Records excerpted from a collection
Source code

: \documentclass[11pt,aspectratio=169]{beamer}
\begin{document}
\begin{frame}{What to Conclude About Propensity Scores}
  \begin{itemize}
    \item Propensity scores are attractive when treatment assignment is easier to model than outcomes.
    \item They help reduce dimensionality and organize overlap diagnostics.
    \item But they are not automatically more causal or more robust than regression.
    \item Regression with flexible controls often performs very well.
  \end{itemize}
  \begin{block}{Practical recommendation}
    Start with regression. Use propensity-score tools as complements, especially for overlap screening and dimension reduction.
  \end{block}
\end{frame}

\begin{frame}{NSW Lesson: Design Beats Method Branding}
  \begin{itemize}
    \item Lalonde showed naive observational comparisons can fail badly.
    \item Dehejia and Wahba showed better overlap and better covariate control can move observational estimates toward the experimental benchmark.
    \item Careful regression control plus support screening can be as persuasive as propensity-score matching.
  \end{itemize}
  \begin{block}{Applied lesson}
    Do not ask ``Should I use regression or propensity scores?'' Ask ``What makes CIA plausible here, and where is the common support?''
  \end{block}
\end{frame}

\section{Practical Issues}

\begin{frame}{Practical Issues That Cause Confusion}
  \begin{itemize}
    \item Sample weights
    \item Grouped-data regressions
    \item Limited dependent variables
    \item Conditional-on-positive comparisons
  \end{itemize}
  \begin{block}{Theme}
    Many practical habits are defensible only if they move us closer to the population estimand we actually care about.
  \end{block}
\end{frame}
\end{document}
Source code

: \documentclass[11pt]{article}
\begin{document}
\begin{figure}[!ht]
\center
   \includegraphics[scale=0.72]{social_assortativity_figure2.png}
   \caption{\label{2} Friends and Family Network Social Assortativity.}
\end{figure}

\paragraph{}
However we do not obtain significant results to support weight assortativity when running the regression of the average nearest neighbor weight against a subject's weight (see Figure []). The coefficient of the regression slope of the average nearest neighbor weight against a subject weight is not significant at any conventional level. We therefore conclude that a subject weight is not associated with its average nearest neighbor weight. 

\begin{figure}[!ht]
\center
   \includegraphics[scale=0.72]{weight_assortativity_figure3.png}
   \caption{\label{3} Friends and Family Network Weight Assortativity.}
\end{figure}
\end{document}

| Work order |
Each record is to be reproduced exactly as it appears.

| The answer |
Source code

: \documentclass[11pt,aspectratio=169]{beamer}
\begin{document}
\begin{frame}{What to Conclude About Propensity Scores}
  \begin{itemize}
    \item Propensity scores are attractive when treatment assignment is easier to model than outcomes.
    \item They help reduce dimensionality and organize overlap diagnostics.
    \item But they are not automatically more causal or more robust than regression.
    \item Regression with flexible controls often performs very well.
  \end{itemize}
  \begin{block}{Practical recommendation}
    Start with regression. Use propensity-score tools as complements, especially for overlap screening and dimension reduction.
  \end{block}
\end{frame}

\begin{frame}{NSW Lesson: Design Beats Method Branding}
  \begin{itemize}
    \item Lalonde showed naive observational comparisons can fail badly.
    \item Dehejia and Wahba showed better overlap and better covariate control can move observational estimates toward the experimental benchmark.
    \item Careful regression control plus support screening can be as persuasive as propensity-score matching.
  \end{itemize}
  \begin{block}{Applied lesson}
    Do not ask ``Should I use regression or propensity scores?'' Ask ``What makes CIA plausible here, and where is the common support?''
  \end{block}
\end{frame}

\section{Practical Issues}

\begin{frame}{Practical Issues That Cause Confusion}
  \begin{itemize}
    \item Sample weights
    \item Grouped-data regressions
    \item Limited dependent variables
    \item Conditional-on-positive comparisons
  \end{itemize}
  \begin{block}{Theme}
    Many practical habits are defensible only if they move us closer to the population estimand we actually care about.
  \end{block}
\end{frame}
\end{document}
Source code

: \documentclass[11pt]{article}
\begin{document}
\begin{figure}[!ht]
\center
   \includegraphics[scale=0.72]{social_assortativity_figure2.png}
   \caption{\label{2} Friends and Family Network Social Assortativity.}
\end{figure}

\paragraph{}
However we do not obtain significant results to support weight assortativity when running the regression of the average nearest neighbor weight against a subject's weight (see Figure []). The coefficient of the regression slope of the average nearest neighbor weight against a subject weight is not significant at any conventional level. We therefore conclude that a subject weight is not associated with its average nearest neighbor weight. 

\begin{figure}[!ht]
\center
   \includegraphics[scale=0.72]{weight_assortativity_figure3.png}
   \caption{\label{3} Friends and Family Network Weight Assortativity.}
\end{figure}
\end{document}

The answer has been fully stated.